Individuals with chronic pain and illness not only suffer physically — they often suffer emotionally. Emotional pain can range from anger and grief, to feeling emotionally numb, to clinical depression.

Chronic illness can limit a person’s life by undermining one’s ability to work, maintain strong social relationships and engage in recreational activities. Understandably, losing one’s financial or social independence also can cause or magnify emotional problems.

On the other hand, sometimes an event that wounds a person emotionally (for example, experiencing neglect and verbal abuse as a child) can, over time, result in serious physical pain and illness. This sequence, where emotional pain eventually manifests as physical pain, is more likely to occur when the individual does not consciously remember, recognize or appreciate the emotional impact of the initial trauma. The traumatic event, especially when it occurs during the pre-verbal phase of a child’s development, can set off the body’s chronic “fight or flight” response. Years of maintaining this hyper-vigilant state can exhaust a person’s immune system, hormone balance and neural pathways and, eventually, lead to or exacerbate chronic illness or a chronic pain syndrome.

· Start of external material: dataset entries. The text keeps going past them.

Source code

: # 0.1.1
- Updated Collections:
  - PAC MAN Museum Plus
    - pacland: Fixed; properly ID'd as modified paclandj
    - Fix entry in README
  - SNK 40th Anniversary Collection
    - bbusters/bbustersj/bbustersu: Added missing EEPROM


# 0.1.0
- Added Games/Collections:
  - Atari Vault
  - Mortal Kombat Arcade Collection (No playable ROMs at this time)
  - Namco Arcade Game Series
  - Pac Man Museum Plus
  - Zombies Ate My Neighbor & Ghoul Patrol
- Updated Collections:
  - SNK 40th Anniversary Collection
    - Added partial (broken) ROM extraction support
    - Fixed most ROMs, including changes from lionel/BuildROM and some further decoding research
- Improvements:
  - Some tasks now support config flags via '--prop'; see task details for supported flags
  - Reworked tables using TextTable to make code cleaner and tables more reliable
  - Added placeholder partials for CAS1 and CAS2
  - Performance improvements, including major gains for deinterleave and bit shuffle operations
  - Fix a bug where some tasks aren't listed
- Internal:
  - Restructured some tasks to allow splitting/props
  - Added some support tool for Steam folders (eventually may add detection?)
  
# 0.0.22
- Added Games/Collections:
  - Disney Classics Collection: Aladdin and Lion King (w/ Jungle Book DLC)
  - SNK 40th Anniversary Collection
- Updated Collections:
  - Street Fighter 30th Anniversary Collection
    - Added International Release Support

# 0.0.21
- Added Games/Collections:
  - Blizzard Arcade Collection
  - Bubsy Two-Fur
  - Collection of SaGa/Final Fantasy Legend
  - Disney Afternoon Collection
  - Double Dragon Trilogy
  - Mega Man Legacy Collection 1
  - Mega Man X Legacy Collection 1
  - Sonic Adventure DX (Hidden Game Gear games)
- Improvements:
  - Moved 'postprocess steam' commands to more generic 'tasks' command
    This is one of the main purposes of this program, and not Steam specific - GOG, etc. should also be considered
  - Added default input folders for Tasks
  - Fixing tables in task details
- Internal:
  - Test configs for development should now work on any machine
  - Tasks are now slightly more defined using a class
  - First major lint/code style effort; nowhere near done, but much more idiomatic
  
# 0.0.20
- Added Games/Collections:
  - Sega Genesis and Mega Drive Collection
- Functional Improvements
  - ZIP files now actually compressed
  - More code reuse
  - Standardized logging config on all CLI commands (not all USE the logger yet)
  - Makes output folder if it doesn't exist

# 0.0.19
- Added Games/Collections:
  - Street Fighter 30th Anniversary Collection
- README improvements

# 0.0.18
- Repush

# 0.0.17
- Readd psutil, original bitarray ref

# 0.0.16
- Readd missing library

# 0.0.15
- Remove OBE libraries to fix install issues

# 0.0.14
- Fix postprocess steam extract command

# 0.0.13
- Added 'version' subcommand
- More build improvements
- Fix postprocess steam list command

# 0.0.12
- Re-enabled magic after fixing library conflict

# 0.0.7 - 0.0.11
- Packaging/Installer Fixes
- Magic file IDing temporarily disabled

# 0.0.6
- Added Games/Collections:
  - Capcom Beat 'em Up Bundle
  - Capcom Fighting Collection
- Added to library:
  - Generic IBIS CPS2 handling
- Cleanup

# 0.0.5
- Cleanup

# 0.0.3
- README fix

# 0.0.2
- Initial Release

Because emotions and physical health are so intimately connected, our physicians pay close attention to their patients’ emotional well-being. If a patient needs and wants to address the emotional components of their pain, the Kaplan Center has a variety of services available.

The Kaplan Center’s psychotherapist uses a cognitive-behavioral protocol to evaluate a patient’s thought processes and help change negative thoughts, manage stress more effectively, and cope with family and interpersonal issues that might be exacerbating the pain symptoms. This therapeutic approach strives to help patients both resolve their emotional pain and learn ways to reduce their perception of physical pain, including the frequency, intensity and quality of painful sensations.

In addition to working one-on-one with patients, The Kaplan Center also offers periodic meditation & yoga classes and a free weekly drop-in meditation class for all levels. These programs are based on medical research demonstrating that stress reduction can improve immune function which, in turn, can help reduce a person’s frequency of infections (colds and flu), improve sleep, improve energy, accelerate healing from injuries and surgeries, and help people suffering from chronic pain use less medication to manage their pain and re-engage in more active, fulfilling lives.